Exercise:
In the listing below, a line holding "It can make" and a line holding "It is still" mark the range. Retype both exactly, with all lines between them.

Data for review:

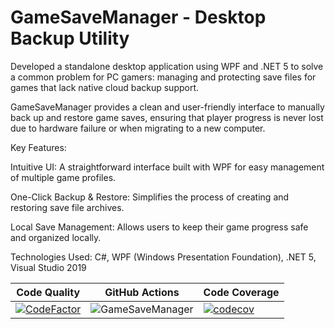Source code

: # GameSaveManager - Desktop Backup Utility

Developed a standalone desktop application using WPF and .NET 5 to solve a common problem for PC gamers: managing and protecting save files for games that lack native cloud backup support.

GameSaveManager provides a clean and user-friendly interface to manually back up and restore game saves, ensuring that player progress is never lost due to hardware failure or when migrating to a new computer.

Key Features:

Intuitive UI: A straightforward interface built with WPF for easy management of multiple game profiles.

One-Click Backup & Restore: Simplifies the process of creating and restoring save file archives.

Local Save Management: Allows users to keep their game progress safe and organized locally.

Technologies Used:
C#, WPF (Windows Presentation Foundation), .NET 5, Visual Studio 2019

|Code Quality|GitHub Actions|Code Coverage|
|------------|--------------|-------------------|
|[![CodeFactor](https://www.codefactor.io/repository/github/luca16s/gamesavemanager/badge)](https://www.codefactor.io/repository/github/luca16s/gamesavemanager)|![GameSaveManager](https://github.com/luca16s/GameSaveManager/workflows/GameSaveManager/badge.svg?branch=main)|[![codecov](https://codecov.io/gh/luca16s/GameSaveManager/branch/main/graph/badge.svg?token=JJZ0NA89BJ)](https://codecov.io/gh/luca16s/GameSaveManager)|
==
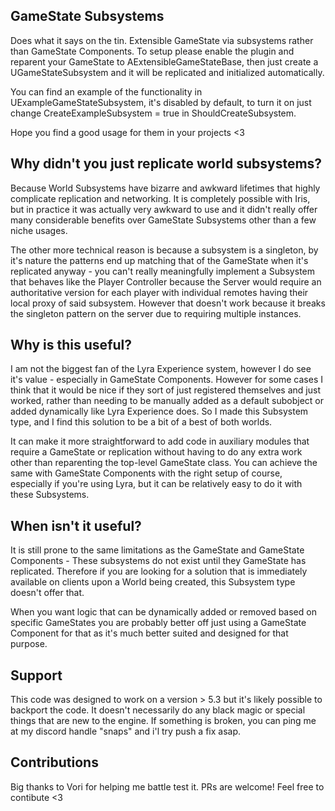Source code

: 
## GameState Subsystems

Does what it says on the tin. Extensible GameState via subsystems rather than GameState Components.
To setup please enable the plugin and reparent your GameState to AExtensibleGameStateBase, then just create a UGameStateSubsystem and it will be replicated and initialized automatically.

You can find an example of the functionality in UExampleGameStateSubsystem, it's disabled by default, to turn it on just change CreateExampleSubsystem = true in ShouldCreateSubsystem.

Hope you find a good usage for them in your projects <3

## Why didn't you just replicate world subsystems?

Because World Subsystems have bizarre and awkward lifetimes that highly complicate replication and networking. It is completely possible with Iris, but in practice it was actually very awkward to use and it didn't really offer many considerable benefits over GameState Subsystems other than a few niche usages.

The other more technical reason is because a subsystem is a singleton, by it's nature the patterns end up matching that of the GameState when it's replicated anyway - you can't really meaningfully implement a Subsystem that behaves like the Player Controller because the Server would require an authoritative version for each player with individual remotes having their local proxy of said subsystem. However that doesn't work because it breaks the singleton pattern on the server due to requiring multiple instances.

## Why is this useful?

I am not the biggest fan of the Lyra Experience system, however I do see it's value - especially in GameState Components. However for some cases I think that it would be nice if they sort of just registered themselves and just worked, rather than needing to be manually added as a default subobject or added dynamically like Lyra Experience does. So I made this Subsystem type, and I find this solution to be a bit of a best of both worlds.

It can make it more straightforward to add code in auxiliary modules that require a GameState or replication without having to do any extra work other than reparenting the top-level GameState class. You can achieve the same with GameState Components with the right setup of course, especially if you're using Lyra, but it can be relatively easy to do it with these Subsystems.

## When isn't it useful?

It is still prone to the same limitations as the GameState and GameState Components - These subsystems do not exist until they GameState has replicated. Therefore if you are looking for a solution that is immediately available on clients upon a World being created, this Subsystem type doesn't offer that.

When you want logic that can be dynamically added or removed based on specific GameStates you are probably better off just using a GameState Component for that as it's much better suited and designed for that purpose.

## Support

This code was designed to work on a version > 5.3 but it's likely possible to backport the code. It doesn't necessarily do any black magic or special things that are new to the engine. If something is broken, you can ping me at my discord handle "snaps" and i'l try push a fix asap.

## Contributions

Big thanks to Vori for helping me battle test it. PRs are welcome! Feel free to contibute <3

Exercise response:
It can make it more straightforward to add code in auxiliary modules that require a GameState or replication without having to do any extra work other than reparenting the top-level GameState class. You can achieve the same with GameState Components with the right setup of course, especially if you're using Lyra, but it can be relatively easy to do it with these Subsystems.

## When isn't it useful?

It is still prone to the same limitations as the GameState and GameState Components - These subsystems do not exist until they GameState has replicated. Therefore if you are looking for a solution that is immediately available on clients upon a World being created, this Subsystem type doesn't offer that.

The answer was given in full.